Content starts

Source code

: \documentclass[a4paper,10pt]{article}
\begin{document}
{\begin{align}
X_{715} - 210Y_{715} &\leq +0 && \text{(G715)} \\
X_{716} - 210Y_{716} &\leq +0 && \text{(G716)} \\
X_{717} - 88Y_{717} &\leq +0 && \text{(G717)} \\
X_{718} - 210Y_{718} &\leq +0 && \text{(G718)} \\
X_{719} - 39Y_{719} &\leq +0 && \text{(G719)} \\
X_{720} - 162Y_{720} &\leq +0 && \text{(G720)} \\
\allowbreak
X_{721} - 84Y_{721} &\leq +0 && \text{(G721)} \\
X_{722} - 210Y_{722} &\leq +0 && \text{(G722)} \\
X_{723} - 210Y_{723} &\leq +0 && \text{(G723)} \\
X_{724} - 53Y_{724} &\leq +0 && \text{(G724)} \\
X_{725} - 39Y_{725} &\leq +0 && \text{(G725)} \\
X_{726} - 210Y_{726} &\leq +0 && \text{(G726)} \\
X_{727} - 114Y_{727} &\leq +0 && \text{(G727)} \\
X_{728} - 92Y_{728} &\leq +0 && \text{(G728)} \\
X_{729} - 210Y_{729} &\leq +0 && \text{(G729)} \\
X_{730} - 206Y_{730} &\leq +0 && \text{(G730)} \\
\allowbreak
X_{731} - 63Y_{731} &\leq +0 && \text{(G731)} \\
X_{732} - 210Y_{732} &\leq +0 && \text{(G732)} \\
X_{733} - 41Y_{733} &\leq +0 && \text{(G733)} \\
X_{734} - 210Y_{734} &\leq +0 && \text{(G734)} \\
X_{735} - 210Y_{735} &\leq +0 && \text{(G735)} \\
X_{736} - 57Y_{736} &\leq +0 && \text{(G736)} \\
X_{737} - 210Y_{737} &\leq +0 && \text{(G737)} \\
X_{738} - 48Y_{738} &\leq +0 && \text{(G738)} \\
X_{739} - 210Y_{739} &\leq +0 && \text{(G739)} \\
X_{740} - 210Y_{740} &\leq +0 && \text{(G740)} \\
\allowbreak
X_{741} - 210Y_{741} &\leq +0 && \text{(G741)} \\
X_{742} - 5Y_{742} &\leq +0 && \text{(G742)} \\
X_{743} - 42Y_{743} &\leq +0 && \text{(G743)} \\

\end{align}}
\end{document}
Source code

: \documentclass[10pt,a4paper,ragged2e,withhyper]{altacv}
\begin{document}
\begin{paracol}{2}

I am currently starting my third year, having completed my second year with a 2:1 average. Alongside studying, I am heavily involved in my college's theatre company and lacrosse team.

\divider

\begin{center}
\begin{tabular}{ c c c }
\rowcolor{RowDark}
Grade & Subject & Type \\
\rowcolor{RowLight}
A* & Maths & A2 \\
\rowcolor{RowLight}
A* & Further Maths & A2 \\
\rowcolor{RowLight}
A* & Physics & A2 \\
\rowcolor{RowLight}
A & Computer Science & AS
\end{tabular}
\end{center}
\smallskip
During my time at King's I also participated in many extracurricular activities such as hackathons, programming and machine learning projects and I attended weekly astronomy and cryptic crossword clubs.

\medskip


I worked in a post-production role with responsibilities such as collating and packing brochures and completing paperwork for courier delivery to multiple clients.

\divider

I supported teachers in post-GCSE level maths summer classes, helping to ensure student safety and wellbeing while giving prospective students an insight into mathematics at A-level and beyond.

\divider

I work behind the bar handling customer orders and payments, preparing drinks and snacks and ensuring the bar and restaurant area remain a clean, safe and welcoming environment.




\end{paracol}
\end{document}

Content ends
Content starts

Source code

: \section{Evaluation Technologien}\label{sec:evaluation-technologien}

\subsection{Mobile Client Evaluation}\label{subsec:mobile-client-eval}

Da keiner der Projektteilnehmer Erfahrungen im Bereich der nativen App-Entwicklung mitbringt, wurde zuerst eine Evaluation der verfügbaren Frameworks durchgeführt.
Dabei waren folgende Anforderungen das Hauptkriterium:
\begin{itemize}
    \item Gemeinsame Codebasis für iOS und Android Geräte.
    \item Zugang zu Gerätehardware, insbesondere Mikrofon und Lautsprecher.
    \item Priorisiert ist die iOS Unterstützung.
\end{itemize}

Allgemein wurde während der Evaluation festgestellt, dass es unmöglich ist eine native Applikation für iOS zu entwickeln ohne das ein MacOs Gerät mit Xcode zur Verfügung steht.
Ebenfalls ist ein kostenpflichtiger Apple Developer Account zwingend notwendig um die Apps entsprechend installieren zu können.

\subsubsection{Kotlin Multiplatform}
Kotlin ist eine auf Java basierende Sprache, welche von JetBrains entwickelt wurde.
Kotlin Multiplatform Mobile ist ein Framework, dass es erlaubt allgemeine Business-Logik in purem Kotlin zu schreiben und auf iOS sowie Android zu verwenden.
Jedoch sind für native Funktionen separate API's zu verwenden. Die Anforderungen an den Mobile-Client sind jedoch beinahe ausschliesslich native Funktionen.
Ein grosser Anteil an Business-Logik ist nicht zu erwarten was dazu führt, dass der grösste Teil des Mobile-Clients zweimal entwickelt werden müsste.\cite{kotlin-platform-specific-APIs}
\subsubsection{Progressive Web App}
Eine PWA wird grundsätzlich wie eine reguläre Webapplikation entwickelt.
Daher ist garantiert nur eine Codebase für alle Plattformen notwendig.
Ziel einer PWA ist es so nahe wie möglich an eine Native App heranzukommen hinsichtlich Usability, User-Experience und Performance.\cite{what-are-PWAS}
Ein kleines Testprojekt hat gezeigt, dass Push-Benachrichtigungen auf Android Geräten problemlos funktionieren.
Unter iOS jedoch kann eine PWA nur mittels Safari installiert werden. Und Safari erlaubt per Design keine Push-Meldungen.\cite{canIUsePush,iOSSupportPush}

Content ends
Content starts

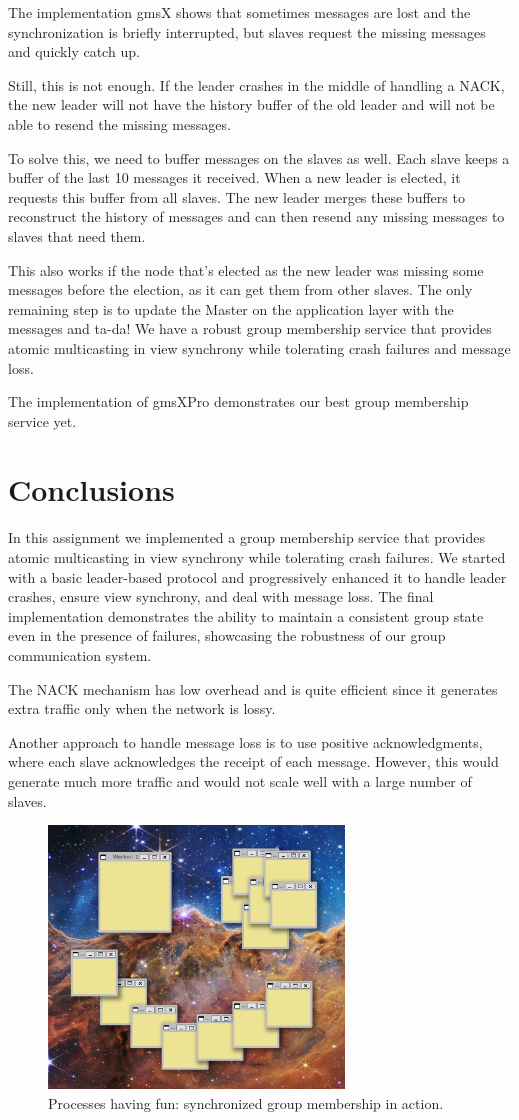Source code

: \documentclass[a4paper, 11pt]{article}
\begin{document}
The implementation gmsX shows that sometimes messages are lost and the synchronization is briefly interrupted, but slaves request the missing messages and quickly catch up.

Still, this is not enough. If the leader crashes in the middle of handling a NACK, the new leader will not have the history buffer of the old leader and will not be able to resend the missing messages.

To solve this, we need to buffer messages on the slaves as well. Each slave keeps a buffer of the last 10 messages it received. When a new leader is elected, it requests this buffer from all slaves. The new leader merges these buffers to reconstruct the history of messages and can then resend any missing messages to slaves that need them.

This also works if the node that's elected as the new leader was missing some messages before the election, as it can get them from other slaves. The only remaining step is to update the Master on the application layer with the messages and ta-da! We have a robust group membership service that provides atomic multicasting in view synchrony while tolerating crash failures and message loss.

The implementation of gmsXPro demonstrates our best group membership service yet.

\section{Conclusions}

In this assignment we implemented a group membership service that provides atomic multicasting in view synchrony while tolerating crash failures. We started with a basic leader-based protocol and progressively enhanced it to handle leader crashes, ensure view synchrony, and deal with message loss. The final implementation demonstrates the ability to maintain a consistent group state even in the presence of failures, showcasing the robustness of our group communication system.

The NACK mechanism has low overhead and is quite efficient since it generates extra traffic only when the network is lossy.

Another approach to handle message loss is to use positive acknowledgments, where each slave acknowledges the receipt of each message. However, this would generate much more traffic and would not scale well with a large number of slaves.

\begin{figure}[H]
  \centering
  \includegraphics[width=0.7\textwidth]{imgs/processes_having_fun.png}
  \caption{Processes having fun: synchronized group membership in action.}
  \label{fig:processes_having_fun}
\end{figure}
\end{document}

Content ends

Assigned task
Count up the lines of the listing in which the word "jedoch" occurs, then state that number by itself.

Task response
2